Test strip limits

So...today I received a letter from my health insurance/prescription plan carrier stating after Jan. 1, 2014, I will be restricted on the number of blood glucose test strips they will pay for every month. I pay $190/mo. just for just my prescription insurance plan. I am prescribed enough strips for 10 times a day,I always test 8 times/day, then have a few extra on hand. I won't be able to find out the "limit" till after 1/1/14. The letter states I "can accept the new limit, or pay in full or an additional co-pay for additional strips." I have had diabetes for 42 years and am a pumper. I guess the "Affordable Care Act" will be affecting everyone.

I would work on having your doctor prepare a letter waiving the limit and stating why you need the 10. That has worked for many people in the past. FYI I just started Medicare and they accepted my 10 strips and Medicare is super strict.

My Endo already writes a letter for me to get 10/day. The letter states," the supply limits follow the dosing recommendations set by the FDA". It will be interesting to see what the new limit is...I'm hoping a letter from my Endo will continue to allow me 10/day. Thanks.

I have found that insurance will waive most policy when a doctor writes a writ of medical necessity. My insurance was not covering my test strips anymore for One touch, because I use a pump that can communicate with my pump, they waived the restriction and now i get them.

So does it explain what it means by “pay in full or pay an additional co-pay”? Seems like that could mean 2 very different things

I just need to chill till I know more on 1/2/14. I need to be able to test when I feel I need it.."Test not guess", is so true. My Endo is great, I'm sure she will do all she can to help, even more than she does now.

They number limit is for T2 not T1. Get your dr. To write the 10 per day and challenge the new limit. Don’t know that the FDA has an recommendation about stips. There are some studies w/T2 concluding that testing >3 x a day made a diff. w/a1c
improvements. The result is that many ins companies have miss-construed it by lumping T1 and T2 as the same thing. The ins. companies need to hear that T1D IS NOT THE SAME AS T2D, and need different treatment modalities.
a

I agree, I've never heard the FDA make a recommendation about strips, it isn't even their job to make recommendations about treatment practice. The FDA is supposed to make sure meters are accurate, but not how often they should be used.
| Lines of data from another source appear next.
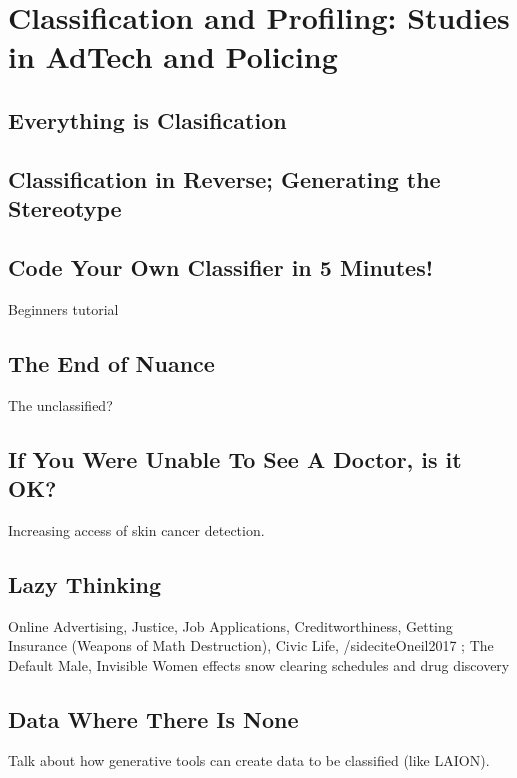 \setchapterpreamble[u]{\margintoc}
\chapter{Classification and Profiling: Studies in AdTech and Policing}

\section{Everything is Clasification}

\section{Classification in Reverse; Generating the Stereotype}

\section{Code Your Own Classifier in 5 Minutes!}

Beginners tutorial

\section{The End of Nuance}

The unclassified?

\section{If You Were Unable To See A Doctor, is it OK?}

Increasing access of skin cancer detection.

\section{Lazy Thinking}

Online Advertising, Justice, Job Applications, Creditworthiness, Getting Insurance (Weapons of Math Destruction), Civic Life, /sidecite{Oneil2017} ; The Default Male, Invisible Women effects snow clearing schedules and drug discovery

\section{Data Where There Is None}

Talk about how generative tools can create data to be classified (like LAION).

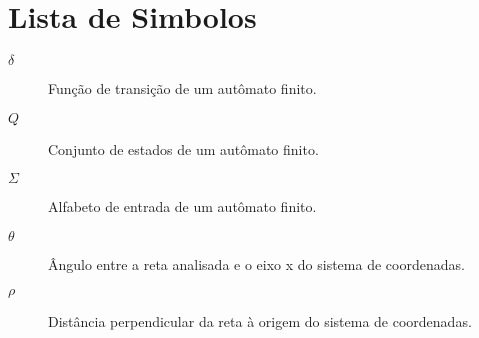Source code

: \section*{Lista de Simbolos}
\begin{description}
  \item[$\delta$] Função de transição de um autômato finito.
  \item[$Q$] Conjunto de estados de um autômato finito.
  \item[$\Sigma$] Alfabeto de entrada de um autômato finito.
  \item [$\theta$] Ângulo entre a reta analisada e o eixo x do sistema de coordenadas.
  \item [$\rho$] Distância perpendicular da reta à origem do sistema de coordenadas.
\end{description}
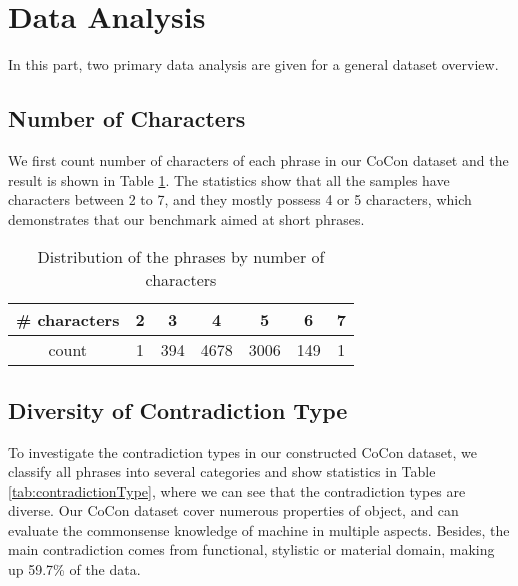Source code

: \section{Data Analysis}
In this part, two primary data analysis are given for a general dataset overview. 
\subsection{Number of Characters}
We first count number of characters of each phrase in our CoCon dataset and the result is shown in Table \ref{tab:numCharCoCon}. %
The statistics show that all the samples have characters between 2 to 7, and they mostly possess 4 or 5 characters, which demonstrates that our benchmark aimed at short phrases. 

\begin{table}[h!]
	\small
	\centering
	\begin{tabular}{ccccccc}
		\hline
		\# characters &2&3&4&5&6&7 \\
		\hline
		count&1&394&4678&3006&149&1\\
		\hline
	\end{tabular}
	\caption{Distribution of the phrases by number of characters}
	\label{tab:numCharCoCon}
\end{table}


\subsection{Diversity of Contradiction Type}
To investigate the contradiction types in our constructed CoCon dataset, we classify all phrases into several categories and show statistics in Table \ref{tab:contradictionType}, %
where we can see that the contradiction types are diverse. Our CoCon dataset cover numerous properties of object, and can evaluate the commonsense knowledge of machine in multiple aspects. Besides, the main contradiction comes from functional, stylistic or material domain, making up 59.7\% of the data. 

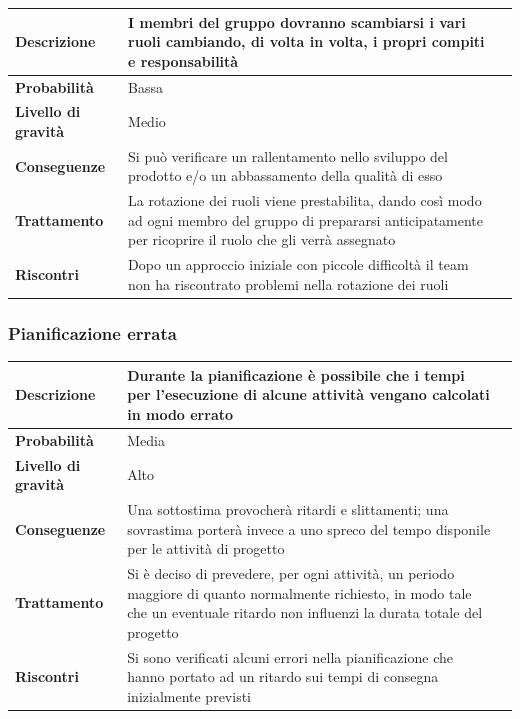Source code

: \begin{center}
	
	\begin{tabular}{|>{\centering}m{4cm} ||>{\centering}m{8cm} |>{\centering\arraybackslash}m{0pt}@{}|}
		\hline
		\textbf{Descrizione} & I membri del gruppo dovranno scambiarsi i vari ruoli cambiando, di volta in volta, i propri compiti e responsabilità & \\[2ex]
		\hline	
		\textbf{Probabilità} & Bassa &\\[1ex]
		\hline
		\textbf{Livello di gravità} & Medio & \\[1ex]
		\hline
		\textbf{Conseguenze} & Si può verificare un rallentamento nello sviluppo del prodotto e/o un abbassamento della qualità di esso & \\[1ex]
		\hline
		\textbf{Trattamento} & La rotazione dei ruoli viene prestabilita, dando così modo ad ogni membro del gruppo di prepararsi anticipatamente per ricoprire il ruolo che gli verrà assegnato & \\[1ex] 
		\hline
		\textbf{Riscontri} & Dopo un approccio iniziale con piccole difficoltà il team non ha riscontrato problemi nella rotazione dei ruoli  & \\[1ex]
		\hline
	\end{tabular}
	
\end{center}
\newpage
\subsubsection{Pianificazione errata}

\begin{center}
	
	\begin{tabular}{|>{\centering}m{4cm} ||>{\centering}m{8cm} |>{\centering\arraybackslash}m{0pt}@{}|}
		\hline
		\textbf{Descrizione} & Durante la pianificazione è possibile che i tempi per l'esecuzione di alcune attività vengano calcolati in modo errato & \\[2ex]
		\hline	
		\textbf{Probabilità} & Media &\\[1ex]
		\hline
		\textbf{Livello di gravità} & Alto & \\[1ex]
		\hline
		\textbf{Conseguenze} & Una sottostima provocherà ritardi e slittamenti; una sovrastima porterà invece a uno spreco del tempo disponile per le attività di progetto & \\[1ex]
		\hline
		\textbf{Trattamento} & Si è deciso di prevedere, per ogni attività, un periodo maggiore di quanto normalmente richiesto, in modo tale che un eventuale ritardo non influenzi la durata totale del progetto & \\[1ex] 
		\hline
		\textbf{Riscontri} & Si sono verificati alcuni errori nella pianificazione che hanno portato ad un ritardo sui tempi di consegna inizialmente previsti & \\[1ex]
		\hline
	\end{tabular}
	
\end{center}

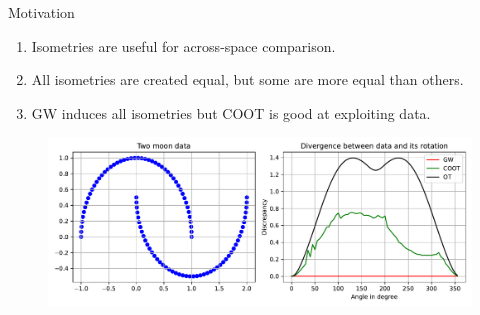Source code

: \documentclass{beamer}
\begin{document}
\begin{frame}{Motivation}
\scriptsize

\vspace{-0.5cm}
\begin{enumerate}
  \item Isometries are useful for across-space comparison.
  \item All isometries are created equal, but some are more equal than others.
  \item GW induces all isometries but COOT is good at exploiting data.
\end{enumerate}
\begin{figure}
    \centering
    \includegraphics[width=1.\linewidth, keepaspectratio=true]{OT_new/div_vs_angle.pdf}
\end{figure}



\end{frame}
\end{document}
And while there have been studies showing testing doesn't matter, I would interpret those studies as actually showing that testing with no purpose has no effect. When I was first diagnosed T2 I was told to test and report the results to my doctor. My doctor ignored my logs and only focused on my A1c to modify my treatment plan. So of course testing didn't matter, my doctor didn't even look at the results. And the biggest failing. Nobody told me that I should "Eat to My Meter." OMG, how whacked is that. T2s need strips to learn how their blood sugar is affected by various things, particularly carbs in their diet. Once they learn about things, they can probably get by with less strips.

And while many T2s don't need to test 10 times a day, if you are a T2 on insulin like me, you need to test just as much as someone with T1. I would never inject rapid insulin without knowing my blood sugar and I don't want to drive or do other potentially dangerous activities without knowing my blood sugar.

Insurance companies are cheap. They want to low ball all of us patients. If you need to test 10 times a day, your doctor can write a letter of medical necessity and get your strips covered (in most cases). Some plans, like HMO's, enforce draconian conditions on doctors and make it difficult to get a decision of medical necessity. But in the end, if you medically need something, it isn't the place of the insurance company to make the medical decisions.